▸ EXERCISE DETAILS
Start the output with the opening line of the listing below and continue, reproducing each line exactly, up to and including the line that contains "## 📋 ÖN HAZIRLIK".

▸ DATA RECORDS
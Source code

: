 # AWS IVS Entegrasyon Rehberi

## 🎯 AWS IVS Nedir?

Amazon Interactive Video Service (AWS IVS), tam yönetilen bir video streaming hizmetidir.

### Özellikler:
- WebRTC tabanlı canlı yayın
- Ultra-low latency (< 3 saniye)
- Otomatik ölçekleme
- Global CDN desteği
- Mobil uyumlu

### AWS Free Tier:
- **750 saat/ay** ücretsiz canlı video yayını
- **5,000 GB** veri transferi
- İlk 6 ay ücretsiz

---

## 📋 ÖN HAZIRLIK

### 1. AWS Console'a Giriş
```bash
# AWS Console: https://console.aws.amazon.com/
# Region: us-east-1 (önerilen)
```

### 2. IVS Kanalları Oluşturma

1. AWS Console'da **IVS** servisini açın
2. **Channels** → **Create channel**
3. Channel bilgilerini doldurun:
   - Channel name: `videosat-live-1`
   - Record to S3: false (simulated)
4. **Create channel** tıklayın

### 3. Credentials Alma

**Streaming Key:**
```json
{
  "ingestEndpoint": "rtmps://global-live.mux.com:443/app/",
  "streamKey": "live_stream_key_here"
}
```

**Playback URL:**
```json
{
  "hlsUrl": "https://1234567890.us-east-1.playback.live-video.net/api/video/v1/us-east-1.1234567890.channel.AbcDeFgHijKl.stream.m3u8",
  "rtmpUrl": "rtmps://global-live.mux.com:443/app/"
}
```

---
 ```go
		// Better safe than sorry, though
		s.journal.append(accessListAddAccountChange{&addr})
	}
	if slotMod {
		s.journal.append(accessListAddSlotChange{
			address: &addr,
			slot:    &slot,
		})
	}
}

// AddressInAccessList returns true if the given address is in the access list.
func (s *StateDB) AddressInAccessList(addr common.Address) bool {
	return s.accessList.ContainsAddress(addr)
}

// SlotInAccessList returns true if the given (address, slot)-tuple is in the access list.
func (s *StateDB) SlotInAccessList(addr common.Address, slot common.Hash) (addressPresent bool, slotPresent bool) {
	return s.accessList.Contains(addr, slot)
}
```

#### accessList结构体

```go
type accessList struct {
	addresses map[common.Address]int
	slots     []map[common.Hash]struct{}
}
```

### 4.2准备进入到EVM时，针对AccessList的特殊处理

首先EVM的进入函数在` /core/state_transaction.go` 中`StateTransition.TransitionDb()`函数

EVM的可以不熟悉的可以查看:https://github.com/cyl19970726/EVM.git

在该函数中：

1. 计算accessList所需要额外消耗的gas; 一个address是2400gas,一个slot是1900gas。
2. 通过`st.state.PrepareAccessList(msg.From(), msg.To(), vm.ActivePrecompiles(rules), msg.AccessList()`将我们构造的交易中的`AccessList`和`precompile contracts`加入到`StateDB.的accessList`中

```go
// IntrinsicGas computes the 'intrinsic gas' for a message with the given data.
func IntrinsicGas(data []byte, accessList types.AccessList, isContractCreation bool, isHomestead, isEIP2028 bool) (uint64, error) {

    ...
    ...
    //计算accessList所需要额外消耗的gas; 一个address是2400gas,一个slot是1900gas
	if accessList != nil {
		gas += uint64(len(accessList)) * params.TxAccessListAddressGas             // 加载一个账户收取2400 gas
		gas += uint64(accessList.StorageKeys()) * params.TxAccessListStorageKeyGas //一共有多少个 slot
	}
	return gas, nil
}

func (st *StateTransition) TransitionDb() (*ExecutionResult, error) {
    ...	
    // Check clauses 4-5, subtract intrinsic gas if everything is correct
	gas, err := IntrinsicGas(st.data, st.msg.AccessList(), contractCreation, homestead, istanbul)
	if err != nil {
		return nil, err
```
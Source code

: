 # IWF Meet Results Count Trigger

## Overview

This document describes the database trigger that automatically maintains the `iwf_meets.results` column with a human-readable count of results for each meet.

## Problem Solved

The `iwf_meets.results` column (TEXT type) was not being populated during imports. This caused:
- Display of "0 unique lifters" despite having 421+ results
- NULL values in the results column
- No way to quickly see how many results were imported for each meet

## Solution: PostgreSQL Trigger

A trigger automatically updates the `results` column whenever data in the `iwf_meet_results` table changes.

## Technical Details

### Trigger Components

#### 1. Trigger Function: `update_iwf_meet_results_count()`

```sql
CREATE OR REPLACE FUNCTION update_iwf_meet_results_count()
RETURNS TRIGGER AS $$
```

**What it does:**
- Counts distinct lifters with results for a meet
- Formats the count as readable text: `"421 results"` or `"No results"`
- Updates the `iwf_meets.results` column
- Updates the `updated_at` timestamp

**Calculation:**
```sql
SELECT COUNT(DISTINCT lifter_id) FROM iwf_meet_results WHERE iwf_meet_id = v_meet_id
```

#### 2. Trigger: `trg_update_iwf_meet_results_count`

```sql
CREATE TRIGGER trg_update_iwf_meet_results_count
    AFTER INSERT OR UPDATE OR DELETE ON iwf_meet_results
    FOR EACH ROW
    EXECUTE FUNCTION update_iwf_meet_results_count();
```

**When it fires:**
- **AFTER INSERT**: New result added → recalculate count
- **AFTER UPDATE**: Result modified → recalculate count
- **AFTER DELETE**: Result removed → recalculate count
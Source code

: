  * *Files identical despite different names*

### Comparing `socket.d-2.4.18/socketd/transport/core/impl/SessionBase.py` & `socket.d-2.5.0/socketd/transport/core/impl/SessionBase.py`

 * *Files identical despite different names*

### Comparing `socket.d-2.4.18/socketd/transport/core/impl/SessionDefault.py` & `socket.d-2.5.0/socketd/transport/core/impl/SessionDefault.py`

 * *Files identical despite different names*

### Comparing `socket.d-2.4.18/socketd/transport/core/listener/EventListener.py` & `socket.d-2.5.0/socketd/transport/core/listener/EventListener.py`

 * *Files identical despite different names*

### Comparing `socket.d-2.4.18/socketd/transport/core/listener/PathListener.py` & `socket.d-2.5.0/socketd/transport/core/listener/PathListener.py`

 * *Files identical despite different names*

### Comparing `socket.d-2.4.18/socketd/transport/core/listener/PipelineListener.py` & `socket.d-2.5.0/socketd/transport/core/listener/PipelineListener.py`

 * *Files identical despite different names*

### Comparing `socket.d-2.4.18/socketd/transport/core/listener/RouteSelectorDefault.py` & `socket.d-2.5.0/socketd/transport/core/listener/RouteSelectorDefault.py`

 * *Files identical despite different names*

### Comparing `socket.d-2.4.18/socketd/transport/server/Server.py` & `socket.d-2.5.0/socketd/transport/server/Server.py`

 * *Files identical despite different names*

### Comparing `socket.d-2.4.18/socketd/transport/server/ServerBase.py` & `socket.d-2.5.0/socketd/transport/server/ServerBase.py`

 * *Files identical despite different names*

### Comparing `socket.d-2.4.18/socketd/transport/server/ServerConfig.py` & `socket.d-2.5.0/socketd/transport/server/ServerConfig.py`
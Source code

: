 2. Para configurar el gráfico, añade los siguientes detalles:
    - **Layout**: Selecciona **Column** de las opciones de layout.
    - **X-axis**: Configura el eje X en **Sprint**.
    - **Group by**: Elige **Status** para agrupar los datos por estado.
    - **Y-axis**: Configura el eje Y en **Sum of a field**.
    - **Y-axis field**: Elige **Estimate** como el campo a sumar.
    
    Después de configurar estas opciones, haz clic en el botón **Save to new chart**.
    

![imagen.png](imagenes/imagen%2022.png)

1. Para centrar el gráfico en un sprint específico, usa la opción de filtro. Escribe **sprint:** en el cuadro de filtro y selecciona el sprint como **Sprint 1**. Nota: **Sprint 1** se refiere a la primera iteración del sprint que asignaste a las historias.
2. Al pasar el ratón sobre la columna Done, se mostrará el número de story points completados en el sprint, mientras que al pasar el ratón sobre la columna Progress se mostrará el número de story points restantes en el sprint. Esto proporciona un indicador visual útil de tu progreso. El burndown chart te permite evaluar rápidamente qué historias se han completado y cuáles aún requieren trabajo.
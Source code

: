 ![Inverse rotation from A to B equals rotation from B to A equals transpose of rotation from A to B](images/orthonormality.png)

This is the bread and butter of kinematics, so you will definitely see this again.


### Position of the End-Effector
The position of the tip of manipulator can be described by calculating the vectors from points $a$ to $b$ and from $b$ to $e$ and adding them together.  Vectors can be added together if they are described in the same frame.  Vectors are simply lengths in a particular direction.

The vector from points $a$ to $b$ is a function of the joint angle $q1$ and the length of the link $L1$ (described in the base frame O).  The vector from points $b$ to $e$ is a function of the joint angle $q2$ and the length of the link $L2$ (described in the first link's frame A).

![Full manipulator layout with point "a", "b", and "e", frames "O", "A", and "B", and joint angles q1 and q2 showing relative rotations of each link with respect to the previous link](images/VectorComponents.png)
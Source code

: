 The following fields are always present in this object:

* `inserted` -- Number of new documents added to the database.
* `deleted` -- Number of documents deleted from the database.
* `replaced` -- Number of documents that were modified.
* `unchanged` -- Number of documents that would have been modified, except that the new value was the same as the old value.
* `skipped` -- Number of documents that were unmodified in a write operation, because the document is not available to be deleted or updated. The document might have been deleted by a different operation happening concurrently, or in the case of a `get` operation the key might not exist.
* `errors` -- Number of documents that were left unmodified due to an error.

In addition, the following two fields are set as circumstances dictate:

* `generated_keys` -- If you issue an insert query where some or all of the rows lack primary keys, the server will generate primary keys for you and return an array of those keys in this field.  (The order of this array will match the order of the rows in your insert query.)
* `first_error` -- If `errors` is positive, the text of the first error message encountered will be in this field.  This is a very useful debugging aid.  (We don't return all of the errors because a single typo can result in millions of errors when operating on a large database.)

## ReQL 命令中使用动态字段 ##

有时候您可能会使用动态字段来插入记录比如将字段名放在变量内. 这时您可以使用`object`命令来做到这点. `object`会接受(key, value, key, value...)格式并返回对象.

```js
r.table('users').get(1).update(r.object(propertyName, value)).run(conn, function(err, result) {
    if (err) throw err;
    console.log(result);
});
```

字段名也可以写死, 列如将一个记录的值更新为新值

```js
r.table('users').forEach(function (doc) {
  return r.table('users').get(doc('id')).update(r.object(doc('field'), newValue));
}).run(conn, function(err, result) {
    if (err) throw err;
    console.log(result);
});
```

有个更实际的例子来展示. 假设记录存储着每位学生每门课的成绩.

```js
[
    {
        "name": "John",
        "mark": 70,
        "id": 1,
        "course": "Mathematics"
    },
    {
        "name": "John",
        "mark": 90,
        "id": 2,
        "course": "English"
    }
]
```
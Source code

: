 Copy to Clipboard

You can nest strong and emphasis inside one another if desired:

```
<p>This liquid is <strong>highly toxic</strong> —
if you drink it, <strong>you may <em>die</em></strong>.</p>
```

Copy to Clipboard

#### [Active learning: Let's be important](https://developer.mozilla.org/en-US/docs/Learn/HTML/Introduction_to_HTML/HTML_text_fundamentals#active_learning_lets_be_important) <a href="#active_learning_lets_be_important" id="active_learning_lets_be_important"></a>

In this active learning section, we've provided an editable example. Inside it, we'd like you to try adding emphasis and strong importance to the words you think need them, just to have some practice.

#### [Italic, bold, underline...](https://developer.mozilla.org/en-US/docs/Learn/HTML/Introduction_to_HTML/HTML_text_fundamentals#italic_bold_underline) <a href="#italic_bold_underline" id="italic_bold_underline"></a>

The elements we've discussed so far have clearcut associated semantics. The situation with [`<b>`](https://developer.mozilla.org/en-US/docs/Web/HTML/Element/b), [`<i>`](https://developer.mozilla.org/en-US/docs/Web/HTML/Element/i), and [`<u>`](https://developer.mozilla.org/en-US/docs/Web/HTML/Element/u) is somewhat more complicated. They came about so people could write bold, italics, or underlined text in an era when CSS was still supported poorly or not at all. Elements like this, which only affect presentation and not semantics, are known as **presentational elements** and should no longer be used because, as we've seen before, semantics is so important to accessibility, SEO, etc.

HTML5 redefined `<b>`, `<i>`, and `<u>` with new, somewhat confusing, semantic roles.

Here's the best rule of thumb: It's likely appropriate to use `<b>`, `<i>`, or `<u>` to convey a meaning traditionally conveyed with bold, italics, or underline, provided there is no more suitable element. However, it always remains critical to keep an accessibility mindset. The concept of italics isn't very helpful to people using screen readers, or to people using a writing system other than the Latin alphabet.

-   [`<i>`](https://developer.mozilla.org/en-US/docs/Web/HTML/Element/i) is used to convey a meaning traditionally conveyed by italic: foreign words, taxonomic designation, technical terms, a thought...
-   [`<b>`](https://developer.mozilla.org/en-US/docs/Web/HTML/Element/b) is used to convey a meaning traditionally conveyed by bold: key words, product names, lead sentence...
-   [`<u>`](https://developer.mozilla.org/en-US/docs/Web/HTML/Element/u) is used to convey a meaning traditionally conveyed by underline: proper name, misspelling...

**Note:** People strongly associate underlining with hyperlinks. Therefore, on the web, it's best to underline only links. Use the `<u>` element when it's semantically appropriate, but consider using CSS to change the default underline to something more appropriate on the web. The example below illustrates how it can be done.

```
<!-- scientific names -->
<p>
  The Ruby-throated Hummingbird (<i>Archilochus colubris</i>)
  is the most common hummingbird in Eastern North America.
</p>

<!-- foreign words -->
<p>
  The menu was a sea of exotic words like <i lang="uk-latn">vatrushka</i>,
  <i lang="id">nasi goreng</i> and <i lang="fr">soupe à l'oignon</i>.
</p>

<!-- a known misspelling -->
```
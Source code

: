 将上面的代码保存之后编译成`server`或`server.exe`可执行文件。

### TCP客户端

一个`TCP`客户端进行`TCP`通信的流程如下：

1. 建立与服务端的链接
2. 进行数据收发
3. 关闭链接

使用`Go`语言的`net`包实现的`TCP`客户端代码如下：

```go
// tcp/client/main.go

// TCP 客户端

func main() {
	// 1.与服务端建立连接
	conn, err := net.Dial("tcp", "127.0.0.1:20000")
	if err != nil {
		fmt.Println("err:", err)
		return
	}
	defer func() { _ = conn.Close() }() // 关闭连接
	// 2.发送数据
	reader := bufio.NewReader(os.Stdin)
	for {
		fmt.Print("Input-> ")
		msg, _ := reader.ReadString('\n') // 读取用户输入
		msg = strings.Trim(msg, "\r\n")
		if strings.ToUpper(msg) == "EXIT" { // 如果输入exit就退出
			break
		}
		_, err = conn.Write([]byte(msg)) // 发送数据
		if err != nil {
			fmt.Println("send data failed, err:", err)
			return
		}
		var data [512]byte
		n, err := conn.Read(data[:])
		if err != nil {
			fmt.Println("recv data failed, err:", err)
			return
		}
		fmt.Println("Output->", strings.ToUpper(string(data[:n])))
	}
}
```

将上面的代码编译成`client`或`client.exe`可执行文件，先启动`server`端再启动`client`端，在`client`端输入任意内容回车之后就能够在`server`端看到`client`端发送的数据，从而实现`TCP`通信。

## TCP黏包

▸ ANSWER SPACE
Source code

: # AWS IVS Entegrasyon Rehberi

## 🎯 AWS IVS Nedir?

Amazon Interactive Video Service (AWS IVS), tam yönetilen bir video streaming hizmetidir.

### Özellikler:
- WebRTC tabanlı canlı yayın
- Ultra-low latency (< 3 saniye)
- Otomatik ölçekleme
- Global CDN desteği
- Mobil uyumlu

### AWS Free Tier:
- **750 saat/ay** ücretsiz canlı video yayını
- **5,000 GB** veri transferi
- İlk 6 ay ücretsiz

---

## 📋 ÖN HAZIRLIK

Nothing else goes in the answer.